** Opening Provided entries block **
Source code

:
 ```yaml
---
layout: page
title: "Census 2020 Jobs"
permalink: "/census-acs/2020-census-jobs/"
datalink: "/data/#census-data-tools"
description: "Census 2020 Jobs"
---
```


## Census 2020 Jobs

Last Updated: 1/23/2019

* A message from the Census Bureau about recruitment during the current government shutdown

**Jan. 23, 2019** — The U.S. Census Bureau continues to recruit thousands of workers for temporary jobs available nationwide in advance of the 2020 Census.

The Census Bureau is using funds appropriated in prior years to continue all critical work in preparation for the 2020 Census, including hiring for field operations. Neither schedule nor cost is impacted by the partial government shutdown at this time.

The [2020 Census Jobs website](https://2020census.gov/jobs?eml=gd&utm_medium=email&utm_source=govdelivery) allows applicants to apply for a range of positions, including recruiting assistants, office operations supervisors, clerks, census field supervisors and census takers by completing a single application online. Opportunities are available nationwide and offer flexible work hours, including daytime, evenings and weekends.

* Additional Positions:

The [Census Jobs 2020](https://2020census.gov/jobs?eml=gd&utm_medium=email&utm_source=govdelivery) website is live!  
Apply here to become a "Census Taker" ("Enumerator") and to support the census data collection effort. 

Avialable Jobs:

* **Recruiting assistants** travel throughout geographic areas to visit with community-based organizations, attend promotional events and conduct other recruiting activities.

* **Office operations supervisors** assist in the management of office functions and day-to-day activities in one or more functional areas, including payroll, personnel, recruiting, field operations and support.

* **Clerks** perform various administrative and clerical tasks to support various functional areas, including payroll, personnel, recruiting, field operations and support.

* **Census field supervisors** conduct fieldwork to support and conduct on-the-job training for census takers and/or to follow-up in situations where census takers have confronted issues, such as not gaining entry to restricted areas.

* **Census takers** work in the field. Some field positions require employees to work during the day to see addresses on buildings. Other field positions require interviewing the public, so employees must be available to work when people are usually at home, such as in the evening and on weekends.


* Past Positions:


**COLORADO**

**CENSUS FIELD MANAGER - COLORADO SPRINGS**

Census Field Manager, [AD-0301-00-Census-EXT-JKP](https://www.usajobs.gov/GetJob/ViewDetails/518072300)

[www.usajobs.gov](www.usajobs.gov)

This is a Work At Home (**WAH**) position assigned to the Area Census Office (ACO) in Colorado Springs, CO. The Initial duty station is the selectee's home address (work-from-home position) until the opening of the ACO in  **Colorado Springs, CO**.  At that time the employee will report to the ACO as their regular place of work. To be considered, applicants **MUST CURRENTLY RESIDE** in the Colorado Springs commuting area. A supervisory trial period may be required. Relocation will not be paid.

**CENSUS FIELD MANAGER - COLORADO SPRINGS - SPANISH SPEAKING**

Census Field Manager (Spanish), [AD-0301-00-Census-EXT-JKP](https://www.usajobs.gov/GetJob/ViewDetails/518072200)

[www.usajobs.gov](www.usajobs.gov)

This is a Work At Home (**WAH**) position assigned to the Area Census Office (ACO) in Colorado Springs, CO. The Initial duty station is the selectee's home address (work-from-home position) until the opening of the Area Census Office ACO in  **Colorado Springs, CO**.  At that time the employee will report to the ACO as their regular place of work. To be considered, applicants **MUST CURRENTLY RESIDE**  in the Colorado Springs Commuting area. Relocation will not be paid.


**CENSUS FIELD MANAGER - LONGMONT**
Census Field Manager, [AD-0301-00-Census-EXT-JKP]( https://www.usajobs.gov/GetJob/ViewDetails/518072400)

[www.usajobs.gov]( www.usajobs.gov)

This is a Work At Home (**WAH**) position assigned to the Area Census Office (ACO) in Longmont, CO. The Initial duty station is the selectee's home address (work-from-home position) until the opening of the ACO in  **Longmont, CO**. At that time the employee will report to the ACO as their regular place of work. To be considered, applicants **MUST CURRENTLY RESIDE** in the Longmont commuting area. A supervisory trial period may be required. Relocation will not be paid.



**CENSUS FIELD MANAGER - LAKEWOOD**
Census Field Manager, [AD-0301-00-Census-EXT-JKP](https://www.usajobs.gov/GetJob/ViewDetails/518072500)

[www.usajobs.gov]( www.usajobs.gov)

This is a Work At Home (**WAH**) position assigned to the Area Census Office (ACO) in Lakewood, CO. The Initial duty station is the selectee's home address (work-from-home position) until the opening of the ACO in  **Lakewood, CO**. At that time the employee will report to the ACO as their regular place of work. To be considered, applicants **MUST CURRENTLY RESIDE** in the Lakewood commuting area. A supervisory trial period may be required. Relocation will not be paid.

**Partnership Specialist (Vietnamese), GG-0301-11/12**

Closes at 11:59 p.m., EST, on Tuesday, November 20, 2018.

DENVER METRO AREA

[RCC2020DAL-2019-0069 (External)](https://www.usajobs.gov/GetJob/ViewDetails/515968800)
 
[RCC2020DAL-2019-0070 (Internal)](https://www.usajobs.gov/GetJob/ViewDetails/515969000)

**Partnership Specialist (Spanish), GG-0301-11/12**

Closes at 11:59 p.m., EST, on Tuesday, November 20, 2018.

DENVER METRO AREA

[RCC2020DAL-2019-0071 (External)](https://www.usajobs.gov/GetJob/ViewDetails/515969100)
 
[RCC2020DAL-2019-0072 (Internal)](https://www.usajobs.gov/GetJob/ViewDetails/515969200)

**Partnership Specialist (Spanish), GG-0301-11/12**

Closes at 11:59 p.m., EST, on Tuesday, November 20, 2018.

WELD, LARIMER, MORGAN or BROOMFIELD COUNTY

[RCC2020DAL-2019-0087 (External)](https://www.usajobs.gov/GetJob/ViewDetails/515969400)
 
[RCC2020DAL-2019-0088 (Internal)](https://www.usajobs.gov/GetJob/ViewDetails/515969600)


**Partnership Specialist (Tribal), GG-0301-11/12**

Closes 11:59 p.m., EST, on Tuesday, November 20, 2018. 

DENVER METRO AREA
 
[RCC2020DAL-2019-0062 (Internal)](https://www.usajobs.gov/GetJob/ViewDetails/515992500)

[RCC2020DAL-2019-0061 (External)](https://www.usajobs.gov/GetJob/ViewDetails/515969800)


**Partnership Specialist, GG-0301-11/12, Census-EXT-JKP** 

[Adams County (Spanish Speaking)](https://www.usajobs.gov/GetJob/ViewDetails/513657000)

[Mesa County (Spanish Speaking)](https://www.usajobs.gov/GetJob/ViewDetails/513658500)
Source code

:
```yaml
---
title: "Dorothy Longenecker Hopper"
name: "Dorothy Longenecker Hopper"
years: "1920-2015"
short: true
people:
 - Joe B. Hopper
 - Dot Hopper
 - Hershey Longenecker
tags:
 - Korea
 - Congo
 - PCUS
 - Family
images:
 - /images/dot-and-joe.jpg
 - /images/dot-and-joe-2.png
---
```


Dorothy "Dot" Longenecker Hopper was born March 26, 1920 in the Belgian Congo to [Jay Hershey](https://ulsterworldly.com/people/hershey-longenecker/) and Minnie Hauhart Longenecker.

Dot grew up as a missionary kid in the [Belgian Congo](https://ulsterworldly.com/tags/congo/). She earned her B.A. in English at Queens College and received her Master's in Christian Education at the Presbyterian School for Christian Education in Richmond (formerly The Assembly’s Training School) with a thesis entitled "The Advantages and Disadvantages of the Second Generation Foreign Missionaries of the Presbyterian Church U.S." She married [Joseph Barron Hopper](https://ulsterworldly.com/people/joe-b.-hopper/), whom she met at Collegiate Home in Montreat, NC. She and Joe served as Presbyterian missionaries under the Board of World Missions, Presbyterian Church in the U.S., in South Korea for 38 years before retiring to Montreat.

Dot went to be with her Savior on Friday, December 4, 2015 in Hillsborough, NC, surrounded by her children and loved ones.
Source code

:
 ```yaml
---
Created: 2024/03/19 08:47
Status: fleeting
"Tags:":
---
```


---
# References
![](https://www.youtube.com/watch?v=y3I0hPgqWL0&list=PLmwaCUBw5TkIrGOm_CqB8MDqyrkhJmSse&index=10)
** Closing Provided entries block **
Begin at the first line of the records above and restate each line word for word, stopping after the line with "to restricted areas.".

Source code

:
 ```yaml
---
layout: page
title: "Census 2020 Jobs"
permalink: "/census-acs/2020-census-jobs/"
datalink: "/data/#census-data-tools"
description: "Census 2020 Jobs"
---
```


## Census 2020 Jobs

Last Updated: 1/23/2019

* A message from the Census Bureau about recruitment during the current government shutdown

**Jan. 23, 2019** — The U.S. Census Bureau continues to recruit thousands of workers for temporary jobs available nationwide in advance of the 2020 Census.

The Census Bureau is using funds appropriated in prior years to continue all critical work in preparation for the 2020 Census, including hiring for field operations. Neither schedule nor cost is impacted by the partial government shutdown at this time.

The [2020 Census Jobs website](https://2020census.gov/jobs?eml=gd&utm_medium=email&utm_source=govdelivery) allows applicants to apply for a range of positions, including recruiting assistants, office operations supervisors, clerks, census field supervisors and census takers by completing a single application online. Opportunities are available nationwide and offer flexible work hours, including daytime, evenings and weekends.

* Additional Positions:

The [Census Jobs 2020](https://2020census.gov/jobs?eml=gd&utm_medium=email&utm_source=govdelivery) website is live!  
Apply here to become a "Census Taker" ("Enumerator") and to support the census data collection effort. 

Avialable Jobs:

* **Recruiting assistants** travel throughout geographic areas to visit with community-based organizations, attend promotional events and conduct other recruiting activities.

* **Office operations supervisors** assist in the management of office functions and day-to-day activities in one or more functional areas, including payroll, personnel, recruiting, field operations and support.

* **Clerks** perform various administrative and clerical tasks to support various functional areas, including payroll, personnel, recruiting, field operations and support.

* **Census field supervisors** conduct fieldwork to support and conduct on-the-job training for census takers and/or to follow-up in situations where census takers have confronted issues, such as not gaining entry to restricted areas.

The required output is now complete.